Thursday, November 30, 2017

Whalefall

The galaxy has been, for billions of years and at all scales of power, perception, intelligence and activity, overrun with life. The geometry of reality gives spontaneous rise to minds and organisms, and they beget infinite variations of their kinds. Escaped experiments learn to breed, autonomous systems outgrow and abandon their creators, patterns self-select and iterate into extinction, ‘gods’ billions of years old delineate a living space in lesser minds, time and mutation turn every individual into an ecosystem, and always, new and ancient races build and fight and die. No matter how small. every niche is a fight to the death and nothing exists for long without gaining predators, prey, parasites, and infections. The cosmos is a rock, and when you overturn it, it writhes with life.

Whalefall is a sudden glut of resources stimulating an orgy of growth. Life operates as close to the edge of starvation as it can get away with, and when presented with surplus, gorges itself in a binge of eating and mating. It can only thrive, making the most of its find by packing itself with competition and variety, until you can't think beyond the smell of blood and rot and sex, until the glut is wrung dry and the ecosystem bursts, and the survivors return to a diet of starvation.

You said at first that things were better than ever, that grain quotas were being met faster than they could be set, that your fruits were larger and larger, and that everyone was having twins. Then you said it wouldn't stop, that crops were devoured by the soil, fruit rotted before they ripened, and that with every birth was discovered a new birth defect. Viruses, locusts, wolves, humans, everything thrives and swarms and mutates and speciates and you cannot survive with so much life.

You ask, why us? Why Earth? Why now?

There is nothing special about you, or this place. It is like this every time.

Humanity is a fruit, and it is almost ripe.

Notes: I have been vaguely dissatisfied with Strange Aeon for a while, and feel it needs to be refocused. I am making it less explicitly Lovecraft based, and intend to explore a sort of cosmic body horror.

Monday, November 27, 2017

Moscow

The banks of the Moskva river have collapsed and flooded, creating new wetlands.
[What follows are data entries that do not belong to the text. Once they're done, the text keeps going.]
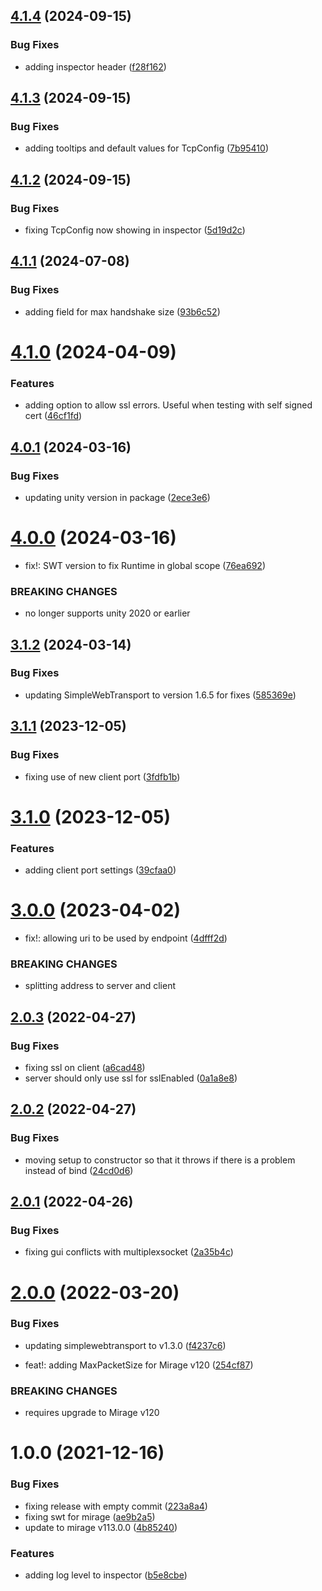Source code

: ## [4.1.4](https://github.com/James-Frowen/SimpleWebSocket/compare/v4.1.3...v4.1.4) (2024-09-15)


### Bug Fixes

* adding inspector header ([f28f162](https://github.com/James-Frowen/SimpleWebSocket/commit/f28f1622aa981805359cbcd9264ad17f01e2db24))

## [4.1.3](https://github.com/James-Frowen/SimpleWebSocket/compare/v4.1.2...v4.1.3) (2024-09-15)


### Bug Fixes

* adding tooltips and default values for TcpConfig ([7b95410](https://github.com/James-Frowen/SimpleWebSocket/commit/7b95410a9be51e1e88fe00e12adec82ce7ce7706))

## [4.1.2](https://github.com/James-Frowen/SimpleWebSocket/compare/v4.1.1...v4.1.2) (2024-09-15)


### Bug Fixes

* fixing TcpConfig now showing in inspector ([5d19d2c](https://github.com/James-Frowen/SimpleWebSocket/commit/5d19d2ccba4409318aa65381857df029f275eb37))

## [4.1.1](https://github.com/James-Frowen/SimpleWebSocket/compare/v4.1.0...v4.1.1) (2024-07-08)


### Bug Fixes

* adding field for max handshake size ([93b6c52](https://github.com/James-Frowen/SimpleWebSocket/commit/93b6c52ffd797c84b0c1328a39dba24c86f41e49))

# [4.1.0](https://github.com/James-Frowen/SimpleWebSocket/compare/v4.0.1...v4.1.0) (2024-04-09)


### Features

* adding option to allow ssl errors. Useful when testing with self signed cert ([46cf1fd](https://github.com/James-Frowen/SimpleWebSocket/commit/46cf1fdc14db44a741a22ffc1187399bb4749c17))

## [4.0.1](https://github.com/James-Frowen/SimpleWebSocket/compare/v4.0.0...v4.0.1) (2024-03-16)


### Bug Fixes

* updating unity version in package ([2ece3e6](https://github.com/James-Frowen/SimpleWebSocket/commit/2ece3e64592ab51481fa93e7031959b9deb3789d))

# [4.0.0](https://github.com/James-Frowen/SimpleWebSocket/compare/v3.1.2...v4.0.0) (2024-03-16)


* fix!: SWT version to fix Runtime in global scope ([76ea692](https://github.com/James-Frowen/SimpleWebSocket/commit/76ea692f2551784671a58af076280867ebc6e900))


### BREAKING CHANGES

* no longer supports unity 2020 or earlier

## [3.1.2](https://github.com/James-Frowen/SimpleWebSocket/compare/v3.1.1...v3.1.2) (2024-03-14)


### Bug Fixes

* updating SimpleWebTransport to version 1.6.5 for fixes ([585369e](https://github.com/James-Frowen/SimpleWebSocket/commit/585369ee1b23980a00617fc314b29b89dc039da3))

## [3.1.1](https://github.com/James-Frowen/SimpleWebSocket/compare/v3.1.0...v3.1.1) (2023-12-05)


### Bug Fixes

* fixing use of new client port ([3fdfb1b](https://github.com/James-Frowen/SimpleWebSocket/commit/3fdfb1b55c4bd702708b21b2f0e1315b0eec905a))

# [3.1.0](https://github.com/James-Frowen/SimpleWebSocket/compare/v3.0.0...v3.1.0) (2023-12-05)


### Features

* adding client port settings ([39cfaa0](https://github.com/James-Frowen/SimpleWebSocket/commit/39cfaa01c748a4b40138d532002f88501b41a074))

# [3.0.0](https://github.com/James-Frowen/SimpleWebSocket/compare/v2.0.3...v3.0.0) (2023-04-02)


* fix!: allowing uri to be used by endpoint ([4dfff2d](https://github.com/James-Frowen/SimpleWebSocket/commit/4dfff2d096f35c5293f75cdc10c4e5ecf895c925))


### BREAKING CHANGES

* splitting address to server and client

## [2.0.3](https://github.com/James-Frowen/SimpleWebSocket/compare/v2.0.2...v2.0.3) (2022-04-27)


### Bug Fixes

* fixing ssl on client ([a6cad48](https://github.com/James-Frowen/SimpleWebSocket/commit/a6cad489871173679b2336f1caddf598f9ed4a0d))
* server should only use ssl for sslEnabled ([0a1a8e8](https://github.com/James-Frowen/SimpleWebSocket/commit/0a1a8e85221fd9f1a30c45931907f46f93d7e997))

## [2.0.2](https://github.com/James-Frowen/SimpleWebSocket/compare/v2.0.1...v2.0.2) (2022-04-27)


### Bug Fixes

* moving setup to constructor so that it throws if there is a problem instead of bind ([24cd0d6](https://github.com/James-Frowen/SimpleWebSocket/commit/24cd0d6c0e2256ec8a68ee3f44d86085686d1d42))

## [2.0.1](https://github.com/James-Frowen/SimpleWebSocket/compare/v2.0.0...v2.0.1) (2022-04-26)


### Bug Fixes

* fixing gui conflicts with multiplexsocket ([2a35b4c](https://github.com/James-Frowen/SimpleWebSocket/commit/2a35b4c29eeedaba24f109162f2faa799aff95c8))

# [2.0.0](https://github.com/James-Frowen/SimpleWebSocket/compare/v1.0.0...v2.0.0) (2022-03-20)


### Bug Fixes

* updating simplewebtransport to v1.3.0 ([f4237c6](https://github.com/James-Frowen/SimpleWebSocket/commit/f4237c6f06bef47826daafc31fb32c840dbb1d0e))


* feat!: adding MaxPacketSize for Mirage v120 ([254cf87](https://github.com/James-Frowen/SimpleWebSocket/commit/254cf875c1e10a6de4d513bb4a97c3aa5f1b68a8))


### BREAKING CHANGES

* requires upgrade to Mirage v120

# 1.0.0 (2021-12-16)


### Bug Fixes

* fixing release with empty commit ([223a8a4](https://github.com/James-Frowen/SimpleWebSocket/commit/223a8a421ac518022e43e785448ff3164f40fac0))
* fixing swt for mirage ([ae9b2a5](https://github.com/James-Frowen/SimpleWebSocket/commit/ae9b2a5234be628035d7a3dfffc8551eb1bae3dd))
* update to mirage v113.0.0 ([4b85240](https://github.com/James-Frowen/SimpleWebSocket/commit/4b85240538660cc23ab812ddd4e350362dab35f0))


### Features

* adding log level to inspector ([b5e8cbe](https://github.com/James-Frowen/SimpleWebSocket/commit/b5e8cbe3c0f15e37c13be09e18a0caa16f50442a))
Much of the subway system is also flooded, but some are known to have survived in sealed sections. In summer, Moscow swarms with the activity a new ecosystem, and dozens of species of stinging insects. In winter the river freezes, and the survivors emerge to scavenge and hunt hibernating beasts.
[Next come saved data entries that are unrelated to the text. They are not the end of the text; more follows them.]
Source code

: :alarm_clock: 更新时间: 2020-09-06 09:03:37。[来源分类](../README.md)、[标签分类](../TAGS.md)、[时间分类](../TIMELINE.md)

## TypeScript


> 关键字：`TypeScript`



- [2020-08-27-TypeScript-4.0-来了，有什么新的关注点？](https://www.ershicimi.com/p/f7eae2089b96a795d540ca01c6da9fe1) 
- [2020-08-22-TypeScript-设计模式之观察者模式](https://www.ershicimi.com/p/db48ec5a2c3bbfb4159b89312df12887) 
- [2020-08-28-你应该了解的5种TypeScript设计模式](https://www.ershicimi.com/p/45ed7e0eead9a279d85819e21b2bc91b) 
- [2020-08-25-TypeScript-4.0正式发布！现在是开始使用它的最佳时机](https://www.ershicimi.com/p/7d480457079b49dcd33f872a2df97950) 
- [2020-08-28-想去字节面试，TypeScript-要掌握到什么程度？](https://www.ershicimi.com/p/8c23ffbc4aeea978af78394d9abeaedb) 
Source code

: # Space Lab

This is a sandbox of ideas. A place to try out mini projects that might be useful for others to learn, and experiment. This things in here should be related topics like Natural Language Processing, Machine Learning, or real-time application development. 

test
The USSR will not abandon its former capital without a fight. There have been numerous attempts at reclamation over the years, all of which have failed, and many of which have left behind pockets of soldiers. Most die, some are assimilated by bands of survivors, passing on their skills.

Saturday, November 11, 2017

Manhattan

South of central park, all of Manhattan is enclosed in glass, a carefully maintained habitable environment, spring 365 days a year. A glass roof is supported by the tops of smaller buildings and fills the gaps between taller ones. Cars are forbidden with the enclosure, as air pollution has nowhere to go, and much of the subway system is flooded. There is an electric bus service, bicycling is encouraged, and many streets have been converted to pedestrian only walkways and "open-air" markets.

Outside of the enclosure, things are dicier. The giant squatter cities of Brooklyn, Queens, and the Bronx. Survivors focused on getting through the day, and preparing for increasingly difficult winters. Although they hate it, much of their economy is based on the Manhattan Enclosure, either in service positions or making hand-crafted goods to sell there on weekends.

Wednesday, November 8, 2017

London

An airtanker arrives, every day, to dump white powder over the city. The drops focus on Hyde Park, ground zero for the infection. 25 tons of powder per day adds up, blowing about the city and piling into drifts. When it rains the mixture foams and bubbles, and bleaches the stone as it drains towards the Thames. The river is as dead as the city, but with the population of Great Britain dead or evacuated, no one complains. Nature has grown strong enough and weird enough to look after itself anyway.